▶ **Aim of the exercise**
Print, exactly as written, every line from the first line of the records below through the line containing "For all currently", and nothing further.

▶ **Dataset items**
******************************
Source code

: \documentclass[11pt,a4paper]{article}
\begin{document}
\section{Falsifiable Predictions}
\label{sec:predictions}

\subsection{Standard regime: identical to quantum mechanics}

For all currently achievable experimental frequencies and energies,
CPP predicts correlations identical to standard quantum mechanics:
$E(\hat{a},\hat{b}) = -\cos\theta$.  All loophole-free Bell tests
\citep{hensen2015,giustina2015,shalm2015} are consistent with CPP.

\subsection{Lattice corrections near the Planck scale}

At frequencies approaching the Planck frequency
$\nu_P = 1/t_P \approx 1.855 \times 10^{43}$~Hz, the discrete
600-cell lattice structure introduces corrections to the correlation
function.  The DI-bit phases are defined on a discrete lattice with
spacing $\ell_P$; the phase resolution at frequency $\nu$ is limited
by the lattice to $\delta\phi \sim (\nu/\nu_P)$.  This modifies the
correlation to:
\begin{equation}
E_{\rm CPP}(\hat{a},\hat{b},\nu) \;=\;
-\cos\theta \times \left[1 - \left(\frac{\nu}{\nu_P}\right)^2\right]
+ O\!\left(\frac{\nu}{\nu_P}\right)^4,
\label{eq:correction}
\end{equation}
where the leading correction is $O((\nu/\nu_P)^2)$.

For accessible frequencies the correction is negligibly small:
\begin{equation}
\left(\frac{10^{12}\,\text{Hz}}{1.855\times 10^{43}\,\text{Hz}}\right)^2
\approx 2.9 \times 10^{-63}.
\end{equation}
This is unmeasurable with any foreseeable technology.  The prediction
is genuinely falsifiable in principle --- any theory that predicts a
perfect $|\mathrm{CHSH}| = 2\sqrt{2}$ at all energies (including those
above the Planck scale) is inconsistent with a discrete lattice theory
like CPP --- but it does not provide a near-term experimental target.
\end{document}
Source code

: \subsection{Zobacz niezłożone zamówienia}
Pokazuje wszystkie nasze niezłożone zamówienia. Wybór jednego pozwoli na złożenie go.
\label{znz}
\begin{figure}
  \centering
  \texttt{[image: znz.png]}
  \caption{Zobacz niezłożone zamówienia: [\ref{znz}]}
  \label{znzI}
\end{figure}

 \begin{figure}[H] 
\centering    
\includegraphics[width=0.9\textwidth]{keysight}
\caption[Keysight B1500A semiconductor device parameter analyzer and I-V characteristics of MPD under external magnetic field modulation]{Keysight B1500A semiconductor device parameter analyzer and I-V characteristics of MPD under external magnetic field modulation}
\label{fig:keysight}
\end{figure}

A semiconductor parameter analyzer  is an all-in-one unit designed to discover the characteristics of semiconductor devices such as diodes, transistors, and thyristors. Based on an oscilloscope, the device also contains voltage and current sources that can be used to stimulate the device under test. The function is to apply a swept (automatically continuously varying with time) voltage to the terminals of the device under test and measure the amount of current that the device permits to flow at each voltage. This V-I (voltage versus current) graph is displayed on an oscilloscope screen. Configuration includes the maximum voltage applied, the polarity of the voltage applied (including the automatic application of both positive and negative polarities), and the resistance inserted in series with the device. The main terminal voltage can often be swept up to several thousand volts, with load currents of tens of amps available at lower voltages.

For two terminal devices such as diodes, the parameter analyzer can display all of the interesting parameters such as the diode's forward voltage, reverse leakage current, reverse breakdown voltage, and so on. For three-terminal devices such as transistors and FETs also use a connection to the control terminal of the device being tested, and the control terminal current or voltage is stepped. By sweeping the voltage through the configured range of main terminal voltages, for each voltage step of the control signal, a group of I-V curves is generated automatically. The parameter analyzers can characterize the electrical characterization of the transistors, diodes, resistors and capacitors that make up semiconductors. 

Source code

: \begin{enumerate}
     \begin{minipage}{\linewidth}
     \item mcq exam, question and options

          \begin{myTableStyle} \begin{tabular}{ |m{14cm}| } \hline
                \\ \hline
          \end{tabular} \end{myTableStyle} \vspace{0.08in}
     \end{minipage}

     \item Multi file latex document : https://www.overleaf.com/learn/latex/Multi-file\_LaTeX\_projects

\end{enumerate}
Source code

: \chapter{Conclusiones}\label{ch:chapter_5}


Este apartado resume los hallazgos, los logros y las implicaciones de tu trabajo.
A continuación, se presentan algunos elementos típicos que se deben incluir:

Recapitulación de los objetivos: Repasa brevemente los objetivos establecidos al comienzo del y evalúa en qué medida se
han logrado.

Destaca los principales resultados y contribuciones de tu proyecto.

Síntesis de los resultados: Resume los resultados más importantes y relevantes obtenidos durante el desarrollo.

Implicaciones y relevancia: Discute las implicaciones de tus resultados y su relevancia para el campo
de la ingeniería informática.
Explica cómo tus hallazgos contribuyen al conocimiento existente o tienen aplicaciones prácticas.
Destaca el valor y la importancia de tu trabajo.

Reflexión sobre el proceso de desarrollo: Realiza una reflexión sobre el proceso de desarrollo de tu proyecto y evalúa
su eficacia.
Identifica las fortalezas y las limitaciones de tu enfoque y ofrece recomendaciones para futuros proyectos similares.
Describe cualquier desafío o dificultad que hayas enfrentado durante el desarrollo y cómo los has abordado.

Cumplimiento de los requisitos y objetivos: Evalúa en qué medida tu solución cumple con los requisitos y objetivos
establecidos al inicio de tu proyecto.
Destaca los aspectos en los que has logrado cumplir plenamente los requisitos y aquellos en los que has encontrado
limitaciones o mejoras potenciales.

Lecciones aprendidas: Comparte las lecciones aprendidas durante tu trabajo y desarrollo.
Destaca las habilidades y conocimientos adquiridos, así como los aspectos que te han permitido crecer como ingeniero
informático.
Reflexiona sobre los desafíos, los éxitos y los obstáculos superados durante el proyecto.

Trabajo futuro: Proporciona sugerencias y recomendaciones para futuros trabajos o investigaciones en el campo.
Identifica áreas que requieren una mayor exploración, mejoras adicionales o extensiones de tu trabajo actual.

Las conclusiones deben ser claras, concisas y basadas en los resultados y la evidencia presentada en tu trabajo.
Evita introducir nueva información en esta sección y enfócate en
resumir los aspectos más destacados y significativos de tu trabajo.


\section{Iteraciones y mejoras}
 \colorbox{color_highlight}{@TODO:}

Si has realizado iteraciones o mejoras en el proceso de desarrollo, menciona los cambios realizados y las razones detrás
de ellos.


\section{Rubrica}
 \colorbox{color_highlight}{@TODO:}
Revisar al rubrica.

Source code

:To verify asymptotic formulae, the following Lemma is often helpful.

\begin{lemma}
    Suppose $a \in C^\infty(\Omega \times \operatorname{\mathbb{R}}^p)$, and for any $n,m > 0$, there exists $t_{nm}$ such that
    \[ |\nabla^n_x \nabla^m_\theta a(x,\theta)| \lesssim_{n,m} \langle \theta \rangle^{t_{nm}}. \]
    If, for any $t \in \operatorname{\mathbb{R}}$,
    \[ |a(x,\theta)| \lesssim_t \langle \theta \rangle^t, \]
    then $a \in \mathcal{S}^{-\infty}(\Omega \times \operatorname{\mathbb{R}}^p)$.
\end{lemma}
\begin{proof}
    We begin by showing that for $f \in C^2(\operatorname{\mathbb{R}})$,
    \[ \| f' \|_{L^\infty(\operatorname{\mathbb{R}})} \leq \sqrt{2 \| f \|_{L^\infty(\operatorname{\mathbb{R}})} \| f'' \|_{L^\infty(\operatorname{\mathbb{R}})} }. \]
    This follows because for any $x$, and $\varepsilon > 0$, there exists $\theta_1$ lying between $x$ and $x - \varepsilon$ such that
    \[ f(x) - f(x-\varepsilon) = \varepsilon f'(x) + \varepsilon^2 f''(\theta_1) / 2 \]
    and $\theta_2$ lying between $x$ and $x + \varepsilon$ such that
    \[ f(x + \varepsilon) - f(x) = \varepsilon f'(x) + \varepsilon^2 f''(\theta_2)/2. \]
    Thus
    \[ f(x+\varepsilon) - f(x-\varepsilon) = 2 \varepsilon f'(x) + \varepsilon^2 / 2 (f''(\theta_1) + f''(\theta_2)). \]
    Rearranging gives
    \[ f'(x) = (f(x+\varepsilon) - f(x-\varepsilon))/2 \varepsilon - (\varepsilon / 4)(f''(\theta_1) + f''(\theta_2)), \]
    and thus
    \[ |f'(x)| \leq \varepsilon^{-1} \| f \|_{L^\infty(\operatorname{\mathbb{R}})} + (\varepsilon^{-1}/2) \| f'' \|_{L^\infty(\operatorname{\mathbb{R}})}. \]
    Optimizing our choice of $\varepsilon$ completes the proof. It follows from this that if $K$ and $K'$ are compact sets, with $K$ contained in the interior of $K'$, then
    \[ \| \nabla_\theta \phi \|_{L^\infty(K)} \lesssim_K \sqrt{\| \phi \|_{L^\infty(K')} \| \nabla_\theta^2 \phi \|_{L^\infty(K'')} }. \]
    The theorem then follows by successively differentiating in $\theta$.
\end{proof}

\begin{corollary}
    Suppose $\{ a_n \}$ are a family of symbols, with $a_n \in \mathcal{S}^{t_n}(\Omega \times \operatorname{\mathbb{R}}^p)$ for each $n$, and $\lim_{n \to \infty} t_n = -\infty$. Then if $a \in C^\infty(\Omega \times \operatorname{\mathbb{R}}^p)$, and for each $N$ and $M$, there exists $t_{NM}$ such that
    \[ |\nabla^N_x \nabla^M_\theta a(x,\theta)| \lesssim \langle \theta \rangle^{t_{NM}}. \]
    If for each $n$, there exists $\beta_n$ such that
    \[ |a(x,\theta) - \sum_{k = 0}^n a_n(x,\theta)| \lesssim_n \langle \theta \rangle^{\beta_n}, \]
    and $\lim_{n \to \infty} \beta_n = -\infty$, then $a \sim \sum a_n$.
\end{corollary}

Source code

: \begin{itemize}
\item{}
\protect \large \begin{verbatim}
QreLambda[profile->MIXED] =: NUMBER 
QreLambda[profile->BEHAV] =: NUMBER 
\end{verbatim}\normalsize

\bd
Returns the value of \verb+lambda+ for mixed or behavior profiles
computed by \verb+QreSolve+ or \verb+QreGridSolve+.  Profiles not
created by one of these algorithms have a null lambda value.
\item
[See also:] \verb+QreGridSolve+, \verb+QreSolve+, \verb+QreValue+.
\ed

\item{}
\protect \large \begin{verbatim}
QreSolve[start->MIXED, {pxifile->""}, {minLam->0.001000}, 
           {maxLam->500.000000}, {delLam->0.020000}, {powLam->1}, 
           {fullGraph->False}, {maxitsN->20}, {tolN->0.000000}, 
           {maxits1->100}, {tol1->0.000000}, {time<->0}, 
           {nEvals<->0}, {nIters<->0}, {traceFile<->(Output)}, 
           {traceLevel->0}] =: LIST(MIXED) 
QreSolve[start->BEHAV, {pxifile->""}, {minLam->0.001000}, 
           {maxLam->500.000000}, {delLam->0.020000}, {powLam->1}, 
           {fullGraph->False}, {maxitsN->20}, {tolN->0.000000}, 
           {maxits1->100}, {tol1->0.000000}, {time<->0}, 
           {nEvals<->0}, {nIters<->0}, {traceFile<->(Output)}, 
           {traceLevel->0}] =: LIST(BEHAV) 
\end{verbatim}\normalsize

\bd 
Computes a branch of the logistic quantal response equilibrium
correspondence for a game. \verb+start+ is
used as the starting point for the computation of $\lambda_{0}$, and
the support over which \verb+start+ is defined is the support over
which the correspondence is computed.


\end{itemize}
******************************
▶ **Solution for this task**
Source code

: \documentclass[11pt,a4paper]{article}
\begin{document}
\section{Falsifiable Predictions}
\label{sec:predictions}

\subsection{Standard regime: identical to quantum mechanics}

For all currently achievable experimental frequencies and energies,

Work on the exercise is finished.